Simone Marchetti, Sales Development Manager, Digital Supply Chain Solutions di Oracle

 

L’intelligenza artificiale

Uno dei temi di maggiore attualità (ne abbiamo parlato recentemente qui) è quello del ruolo dell’intelligenza artificiale e se la maggiore pervasività di queste tecnologia si tradurrà in un taglio di posti di lavoro o in una marginalizzazione del ruolo dell’essere umano. Oracle e Omron sono concordi nell’affermare che sarà un’evoluzione positiva, ma il problema è il presente. «Chi pensa che si possa rimanere fermi e mantenere lo status quo – chiosa Marchetti – sbaglia radicalmente: le aziende che abbracceranno questa trasformazione probabilmente avranno difficoltà in un primo momento, ma saranno sicuramente problemi minori rispetto a chi, per lasciare tutto com’è, sarà costretto a chiudere perché incapace di stare al passo con i tempi».

«L’Italia – conclude Spimpolo – è un passo avanti così come l’Europa tutta. La Cina sta evolvendo solo ora nell’ottica della mass production, mentre noi abbiamo già vissuto la stagione del reshoring. Stiamo andando verso una produzione molto più customizzata, con un’automazione che sarà sicuramente spinta ma anche con la consapevolezza che al centro ci sarà l’uomo. Per questo partiamo avvantaggiati nella transizione verso il prossimo capitolo industriale».

Robot collaborativo Omron. Foto A. Carra

 

Le competenze

Un modo, ormai piuttosto noto ai lettori di Industria Italiana, di gestire il passaggio epocale che stiamo vivendo, è quello di puntare sulla formazione, integrando soft skills a nuovi corsi, come gli Its o le nuove facoltà che rientrano nell’alveo delle cosiddette Stem. «Gli Its – ci spiega Andrea Langfelder, hcm strategy leader di Oracle – sono la fucina ideale per gli skill di cui abbiamo bisogno. Piano piano arriveremo ai lavori di domani, ma intanto è innegabile che stiamo togliendo alla logica quotidiana la parte più “noiosa”. Nella mia direzione delle risorse umane, ad esempio, stiamo analizzando i dati con sistemi intelligenti e con il cloud, estraendo le informazioni e ottenendo un vantaggio competitivo. Non è un caso che Generali abbia fatto sapere che ha liberato tempo – circa il 50% – alle persone che prima si occupavano della gestione dei dati. La formazione deve essere osservata da un punto di vista differente. Prendiamo ad esempio il telepass: un tempo c’era il casellante, oggi con gli sportelli automatici questo lavoro sta progressivamente sparendo.
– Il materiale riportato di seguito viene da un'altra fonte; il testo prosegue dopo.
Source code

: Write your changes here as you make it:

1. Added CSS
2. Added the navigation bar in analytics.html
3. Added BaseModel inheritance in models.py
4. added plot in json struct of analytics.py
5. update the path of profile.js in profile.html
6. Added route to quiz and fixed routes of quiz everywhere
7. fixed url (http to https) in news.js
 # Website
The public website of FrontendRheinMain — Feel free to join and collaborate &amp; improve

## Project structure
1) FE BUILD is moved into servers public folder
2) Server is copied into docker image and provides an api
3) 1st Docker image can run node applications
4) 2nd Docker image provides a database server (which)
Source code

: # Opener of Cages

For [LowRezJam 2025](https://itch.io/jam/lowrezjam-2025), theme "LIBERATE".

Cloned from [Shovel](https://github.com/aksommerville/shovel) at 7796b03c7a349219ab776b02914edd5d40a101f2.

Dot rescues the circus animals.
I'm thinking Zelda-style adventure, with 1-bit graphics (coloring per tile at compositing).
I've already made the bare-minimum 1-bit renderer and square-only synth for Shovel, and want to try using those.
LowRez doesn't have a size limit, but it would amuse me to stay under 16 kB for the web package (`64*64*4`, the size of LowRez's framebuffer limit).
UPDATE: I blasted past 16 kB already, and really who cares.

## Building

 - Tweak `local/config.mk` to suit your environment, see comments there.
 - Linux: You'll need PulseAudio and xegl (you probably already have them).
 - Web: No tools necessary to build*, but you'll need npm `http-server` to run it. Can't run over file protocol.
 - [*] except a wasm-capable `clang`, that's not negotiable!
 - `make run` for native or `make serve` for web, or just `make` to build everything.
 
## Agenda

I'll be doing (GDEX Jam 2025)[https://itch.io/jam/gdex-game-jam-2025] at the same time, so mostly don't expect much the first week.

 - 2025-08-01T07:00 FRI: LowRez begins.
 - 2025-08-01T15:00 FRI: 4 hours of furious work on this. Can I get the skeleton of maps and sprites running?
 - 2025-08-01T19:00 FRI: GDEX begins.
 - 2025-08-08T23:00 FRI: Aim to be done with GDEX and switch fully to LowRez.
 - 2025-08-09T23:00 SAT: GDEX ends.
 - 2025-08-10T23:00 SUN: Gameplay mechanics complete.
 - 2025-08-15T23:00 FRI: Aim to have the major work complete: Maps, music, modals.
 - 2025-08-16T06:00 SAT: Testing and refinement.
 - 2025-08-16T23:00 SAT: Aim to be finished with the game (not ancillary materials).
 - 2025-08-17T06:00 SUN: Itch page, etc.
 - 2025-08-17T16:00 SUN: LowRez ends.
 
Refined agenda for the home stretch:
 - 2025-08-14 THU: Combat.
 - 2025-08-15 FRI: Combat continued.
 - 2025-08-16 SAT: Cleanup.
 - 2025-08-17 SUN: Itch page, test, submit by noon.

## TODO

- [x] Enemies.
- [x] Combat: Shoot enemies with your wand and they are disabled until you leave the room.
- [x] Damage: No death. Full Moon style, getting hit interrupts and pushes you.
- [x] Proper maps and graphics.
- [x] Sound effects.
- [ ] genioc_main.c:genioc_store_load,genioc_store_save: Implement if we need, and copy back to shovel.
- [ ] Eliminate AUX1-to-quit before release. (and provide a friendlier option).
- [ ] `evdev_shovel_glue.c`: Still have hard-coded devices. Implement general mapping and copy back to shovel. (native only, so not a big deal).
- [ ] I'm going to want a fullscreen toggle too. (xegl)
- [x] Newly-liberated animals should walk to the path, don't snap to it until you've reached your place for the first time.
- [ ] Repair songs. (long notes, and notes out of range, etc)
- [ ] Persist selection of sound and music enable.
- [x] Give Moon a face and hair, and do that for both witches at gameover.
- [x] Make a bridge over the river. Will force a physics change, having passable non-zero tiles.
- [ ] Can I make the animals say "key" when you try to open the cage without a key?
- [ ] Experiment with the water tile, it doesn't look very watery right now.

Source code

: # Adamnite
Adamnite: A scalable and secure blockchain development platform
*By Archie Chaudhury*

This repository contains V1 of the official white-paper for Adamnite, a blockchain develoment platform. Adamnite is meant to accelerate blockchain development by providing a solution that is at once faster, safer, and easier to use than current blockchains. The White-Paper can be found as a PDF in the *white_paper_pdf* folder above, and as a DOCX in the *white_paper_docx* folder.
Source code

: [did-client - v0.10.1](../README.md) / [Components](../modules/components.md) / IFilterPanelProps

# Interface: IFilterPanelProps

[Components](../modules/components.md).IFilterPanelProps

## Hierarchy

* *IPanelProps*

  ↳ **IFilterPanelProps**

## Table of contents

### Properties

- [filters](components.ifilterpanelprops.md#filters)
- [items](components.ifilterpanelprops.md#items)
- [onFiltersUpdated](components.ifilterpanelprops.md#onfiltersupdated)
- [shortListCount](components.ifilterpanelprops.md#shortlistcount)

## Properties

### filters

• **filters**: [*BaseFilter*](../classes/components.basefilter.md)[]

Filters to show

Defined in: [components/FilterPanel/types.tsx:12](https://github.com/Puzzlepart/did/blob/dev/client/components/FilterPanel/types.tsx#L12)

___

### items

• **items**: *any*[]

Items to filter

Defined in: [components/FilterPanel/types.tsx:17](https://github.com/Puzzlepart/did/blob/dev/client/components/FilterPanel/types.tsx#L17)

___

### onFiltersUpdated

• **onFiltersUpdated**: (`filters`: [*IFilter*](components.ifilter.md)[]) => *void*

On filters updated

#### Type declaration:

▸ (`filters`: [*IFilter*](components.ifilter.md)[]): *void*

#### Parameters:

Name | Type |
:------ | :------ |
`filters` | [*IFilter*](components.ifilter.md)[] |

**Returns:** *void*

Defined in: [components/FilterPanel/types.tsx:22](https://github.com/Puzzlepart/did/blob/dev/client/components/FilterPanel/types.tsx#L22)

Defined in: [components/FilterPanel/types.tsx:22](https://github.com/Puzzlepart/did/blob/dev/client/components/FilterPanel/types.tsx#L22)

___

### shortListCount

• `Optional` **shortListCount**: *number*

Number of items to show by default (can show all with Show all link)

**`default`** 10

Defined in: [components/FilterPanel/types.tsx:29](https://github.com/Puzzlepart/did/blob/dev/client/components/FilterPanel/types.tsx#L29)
In compenso sono arrivate nuove professionalità collegate all’automazione che è necessaria per i caselli di nuova concezione».

Infine, per quanto concerne il rapporto di Omron e Oracle con la formazione, il colosso giapponese sta collaborando da tempo con università e istituti tecnici, oltre ad essere inserito in molti digital innovation hub e negli Its. Oracle, invece, ha avviato una divisione specifica, l’Academy, che sviluppa progetti di alternanza scuola-lavoro per diffondere la cultura digitale.